### Task brief
When you reach the line with "### Running haskell" in the listing below, write out that line and every one after it exactly, and skip the pictures.

[Opening Source material section]

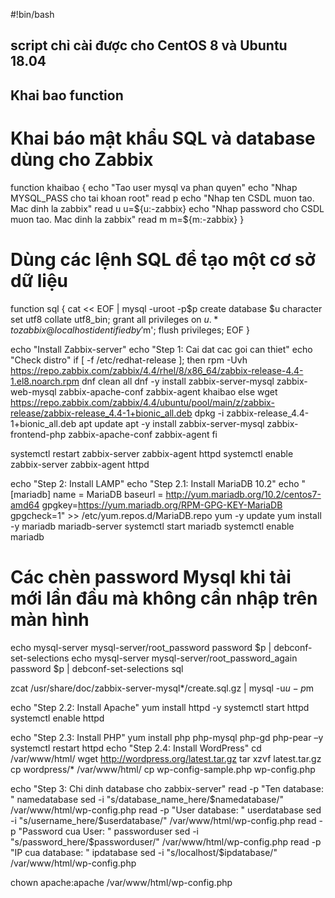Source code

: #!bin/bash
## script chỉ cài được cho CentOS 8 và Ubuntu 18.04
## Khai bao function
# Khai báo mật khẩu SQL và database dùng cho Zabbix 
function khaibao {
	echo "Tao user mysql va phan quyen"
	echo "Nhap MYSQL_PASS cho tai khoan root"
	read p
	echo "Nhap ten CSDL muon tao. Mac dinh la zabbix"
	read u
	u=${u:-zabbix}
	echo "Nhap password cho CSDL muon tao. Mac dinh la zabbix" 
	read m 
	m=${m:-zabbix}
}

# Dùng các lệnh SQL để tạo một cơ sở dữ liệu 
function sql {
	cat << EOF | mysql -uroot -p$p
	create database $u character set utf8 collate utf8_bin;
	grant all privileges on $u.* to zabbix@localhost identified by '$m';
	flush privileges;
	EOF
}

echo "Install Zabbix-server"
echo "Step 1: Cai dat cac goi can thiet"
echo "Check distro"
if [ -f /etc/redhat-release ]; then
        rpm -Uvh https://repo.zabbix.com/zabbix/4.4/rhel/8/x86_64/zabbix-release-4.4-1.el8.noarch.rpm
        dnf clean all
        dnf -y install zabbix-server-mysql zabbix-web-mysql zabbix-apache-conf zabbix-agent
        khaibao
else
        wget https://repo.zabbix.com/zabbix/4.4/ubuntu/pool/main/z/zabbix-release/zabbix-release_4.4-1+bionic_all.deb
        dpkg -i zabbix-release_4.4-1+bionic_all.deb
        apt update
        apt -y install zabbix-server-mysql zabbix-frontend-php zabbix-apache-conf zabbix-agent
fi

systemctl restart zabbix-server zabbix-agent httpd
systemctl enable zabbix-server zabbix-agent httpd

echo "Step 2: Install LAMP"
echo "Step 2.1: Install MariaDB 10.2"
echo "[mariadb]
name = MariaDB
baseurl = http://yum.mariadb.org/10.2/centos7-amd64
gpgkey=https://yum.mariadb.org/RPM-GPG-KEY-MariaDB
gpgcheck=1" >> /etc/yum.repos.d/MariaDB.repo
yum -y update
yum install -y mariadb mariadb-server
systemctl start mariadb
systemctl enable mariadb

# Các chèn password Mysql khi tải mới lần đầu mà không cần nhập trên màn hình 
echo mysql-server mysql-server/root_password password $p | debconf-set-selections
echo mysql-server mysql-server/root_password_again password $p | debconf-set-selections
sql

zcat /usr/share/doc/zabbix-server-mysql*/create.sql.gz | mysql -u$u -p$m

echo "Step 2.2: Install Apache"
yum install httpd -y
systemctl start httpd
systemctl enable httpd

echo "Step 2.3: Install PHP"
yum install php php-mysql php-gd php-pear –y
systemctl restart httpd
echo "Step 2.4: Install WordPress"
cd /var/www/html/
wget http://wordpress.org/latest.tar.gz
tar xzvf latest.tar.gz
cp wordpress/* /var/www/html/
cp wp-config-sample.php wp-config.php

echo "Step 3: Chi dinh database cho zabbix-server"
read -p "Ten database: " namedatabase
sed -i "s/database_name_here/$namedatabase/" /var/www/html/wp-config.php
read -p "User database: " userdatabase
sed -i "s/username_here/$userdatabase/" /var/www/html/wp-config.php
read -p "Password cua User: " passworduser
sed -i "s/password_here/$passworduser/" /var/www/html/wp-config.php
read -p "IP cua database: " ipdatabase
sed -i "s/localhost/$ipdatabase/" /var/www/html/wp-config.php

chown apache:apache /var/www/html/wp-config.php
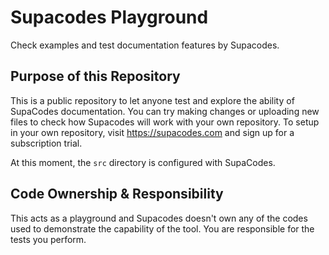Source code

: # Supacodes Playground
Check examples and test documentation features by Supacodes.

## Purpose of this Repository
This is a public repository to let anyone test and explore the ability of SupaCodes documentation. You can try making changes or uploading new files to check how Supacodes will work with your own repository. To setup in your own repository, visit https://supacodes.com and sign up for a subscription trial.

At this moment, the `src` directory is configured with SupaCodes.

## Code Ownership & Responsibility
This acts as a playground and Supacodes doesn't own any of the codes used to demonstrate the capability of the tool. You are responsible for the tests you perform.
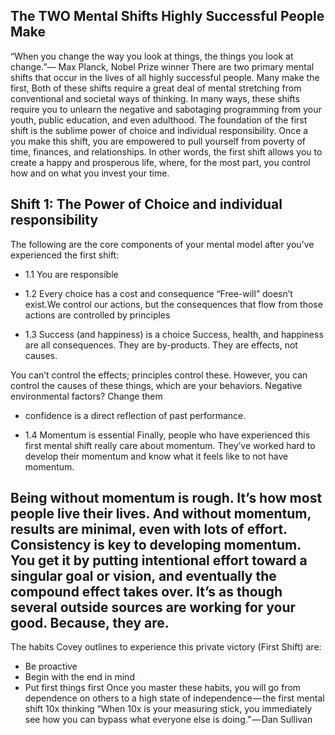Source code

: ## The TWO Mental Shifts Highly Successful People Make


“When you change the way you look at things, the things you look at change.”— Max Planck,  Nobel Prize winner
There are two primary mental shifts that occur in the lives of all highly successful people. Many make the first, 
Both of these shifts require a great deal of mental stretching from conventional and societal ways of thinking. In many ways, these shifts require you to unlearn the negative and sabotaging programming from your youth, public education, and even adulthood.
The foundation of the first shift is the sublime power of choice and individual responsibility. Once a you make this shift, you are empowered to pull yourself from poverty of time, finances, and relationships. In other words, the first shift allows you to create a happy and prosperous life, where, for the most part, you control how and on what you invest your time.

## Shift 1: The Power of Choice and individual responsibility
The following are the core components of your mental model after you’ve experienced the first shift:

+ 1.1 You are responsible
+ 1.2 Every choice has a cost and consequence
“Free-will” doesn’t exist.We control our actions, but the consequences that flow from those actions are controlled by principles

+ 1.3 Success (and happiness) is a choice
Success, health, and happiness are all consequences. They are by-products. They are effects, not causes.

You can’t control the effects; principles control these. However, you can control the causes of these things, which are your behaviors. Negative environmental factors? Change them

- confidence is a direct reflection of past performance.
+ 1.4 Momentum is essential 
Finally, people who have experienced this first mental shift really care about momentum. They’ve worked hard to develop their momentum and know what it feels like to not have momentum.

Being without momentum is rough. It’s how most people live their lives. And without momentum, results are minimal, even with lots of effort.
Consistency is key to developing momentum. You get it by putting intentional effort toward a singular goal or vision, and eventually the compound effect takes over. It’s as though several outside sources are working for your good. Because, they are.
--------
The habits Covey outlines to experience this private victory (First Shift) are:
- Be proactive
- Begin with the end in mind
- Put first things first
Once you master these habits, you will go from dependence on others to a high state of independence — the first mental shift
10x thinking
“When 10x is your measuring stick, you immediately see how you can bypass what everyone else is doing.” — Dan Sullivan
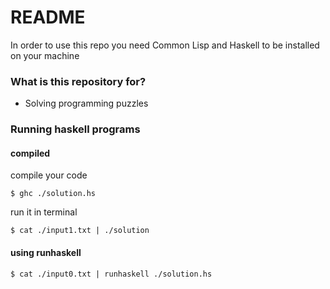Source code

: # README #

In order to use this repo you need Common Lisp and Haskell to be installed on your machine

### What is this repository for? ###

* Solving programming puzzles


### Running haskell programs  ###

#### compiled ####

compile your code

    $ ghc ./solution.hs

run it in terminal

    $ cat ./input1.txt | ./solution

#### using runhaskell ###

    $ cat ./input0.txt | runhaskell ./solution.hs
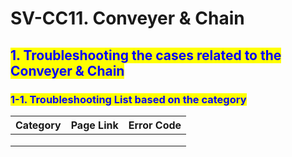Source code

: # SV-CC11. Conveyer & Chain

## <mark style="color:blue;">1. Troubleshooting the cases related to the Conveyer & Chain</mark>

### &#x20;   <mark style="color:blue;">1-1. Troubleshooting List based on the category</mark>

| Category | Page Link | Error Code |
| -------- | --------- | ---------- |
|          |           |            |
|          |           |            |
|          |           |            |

[Closing Source material section]

### Solution for this problem
### Running haskell programs  ###

#### compiled ####

compile your code

    $ ghc ./solution.hs

run it in terminal

    $ cat ./input1.txt | ./solution

#### using runhaskell ###

    $ cat ./input0.txt | runhaskell ./solution.hs
Source code

: # SV-CC11. Conveyer & Chain

## <mark style="color:blue;">1. Troubleshooting the cases related to the Conveyer & Chain</mark>

### &#x20;   <mark style="color:blue;">1-1. Troubleshooting List based on the category</mark>

| Category | Page Link | Error Code |
| -------- | --------- | ---------- |
|          |           |            |
|          |           |            |
|          |           |            |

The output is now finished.